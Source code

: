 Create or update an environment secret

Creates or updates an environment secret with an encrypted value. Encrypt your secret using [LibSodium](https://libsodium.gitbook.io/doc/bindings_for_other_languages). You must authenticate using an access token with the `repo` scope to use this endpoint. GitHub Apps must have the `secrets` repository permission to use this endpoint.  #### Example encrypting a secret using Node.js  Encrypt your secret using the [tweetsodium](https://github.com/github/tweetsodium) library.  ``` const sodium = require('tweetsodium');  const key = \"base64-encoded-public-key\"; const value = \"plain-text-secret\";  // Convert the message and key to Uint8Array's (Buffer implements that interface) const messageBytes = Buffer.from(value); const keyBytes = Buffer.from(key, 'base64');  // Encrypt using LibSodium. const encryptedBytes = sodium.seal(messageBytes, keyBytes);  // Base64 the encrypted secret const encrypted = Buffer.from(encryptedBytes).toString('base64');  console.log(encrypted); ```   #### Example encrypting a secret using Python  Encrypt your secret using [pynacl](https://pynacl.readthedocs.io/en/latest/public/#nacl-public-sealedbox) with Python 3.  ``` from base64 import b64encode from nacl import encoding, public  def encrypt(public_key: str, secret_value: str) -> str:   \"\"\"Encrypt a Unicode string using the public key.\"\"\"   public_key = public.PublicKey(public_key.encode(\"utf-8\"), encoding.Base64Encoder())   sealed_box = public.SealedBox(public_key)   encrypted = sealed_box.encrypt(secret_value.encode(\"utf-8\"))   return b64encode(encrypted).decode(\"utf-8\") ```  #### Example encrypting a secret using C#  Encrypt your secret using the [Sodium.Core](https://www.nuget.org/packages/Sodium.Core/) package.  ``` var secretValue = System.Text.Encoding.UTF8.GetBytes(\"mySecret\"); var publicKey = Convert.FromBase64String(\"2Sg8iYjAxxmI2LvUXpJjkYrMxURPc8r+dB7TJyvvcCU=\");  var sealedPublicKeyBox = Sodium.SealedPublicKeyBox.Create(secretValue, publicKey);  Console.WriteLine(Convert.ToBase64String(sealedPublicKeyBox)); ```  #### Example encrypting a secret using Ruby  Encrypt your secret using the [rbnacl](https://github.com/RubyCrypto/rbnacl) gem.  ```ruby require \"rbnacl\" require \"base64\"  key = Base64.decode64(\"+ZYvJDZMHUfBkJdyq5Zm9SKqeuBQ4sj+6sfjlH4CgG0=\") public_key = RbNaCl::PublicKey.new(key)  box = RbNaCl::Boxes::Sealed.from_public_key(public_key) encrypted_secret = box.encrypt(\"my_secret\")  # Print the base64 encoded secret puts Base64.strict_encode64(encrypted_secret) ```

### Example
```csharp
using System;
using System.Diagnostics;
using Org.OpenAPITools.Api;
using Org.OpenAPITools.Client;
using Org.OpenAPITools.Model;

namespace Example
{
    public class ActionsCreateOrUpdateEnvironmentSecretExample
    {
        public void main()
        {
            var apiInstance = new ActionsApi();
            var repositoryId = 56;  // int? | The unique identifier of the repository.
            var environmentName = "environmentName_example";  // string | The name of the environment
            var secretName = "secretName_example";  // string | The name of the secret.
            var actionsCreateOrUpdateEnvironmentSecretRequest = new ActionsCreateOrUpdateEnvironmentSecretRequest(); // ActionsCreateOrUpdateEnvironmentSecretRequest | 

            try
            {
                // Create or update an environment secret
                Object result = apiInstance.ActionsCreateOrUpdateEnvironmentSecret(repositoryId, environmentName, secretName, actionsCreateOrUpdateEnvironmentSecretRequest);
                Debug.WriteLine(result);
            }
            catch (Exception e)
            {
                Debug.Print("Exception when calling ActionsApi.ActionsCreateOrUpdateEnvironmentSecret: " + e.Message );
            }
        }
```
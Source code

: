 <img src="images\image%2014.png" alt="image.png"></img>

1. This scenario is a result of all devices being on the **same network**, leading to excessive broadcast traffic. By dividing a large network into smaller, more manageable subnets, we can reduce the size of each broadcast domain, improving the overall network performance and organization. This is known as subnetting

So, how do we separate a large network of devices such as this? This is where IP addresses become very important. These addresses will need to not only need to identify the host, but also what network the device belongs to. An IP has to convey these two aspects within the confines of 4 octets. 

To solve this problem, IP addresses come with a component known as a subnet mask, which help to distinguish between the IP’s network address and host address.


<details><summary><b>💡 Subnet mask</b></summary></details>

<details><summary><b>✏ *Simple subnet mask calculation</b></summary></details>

═══

:: What you should do ::
Take the entries above and copy out all lines with the string "Debug".

:: Answer to the exercise ::
                Debug.WriteLine(result);
                Debug.Print("Exception when calling ActionsApi.ActionsCreateOrUpdateEnvironmentSecret: " + e.Message );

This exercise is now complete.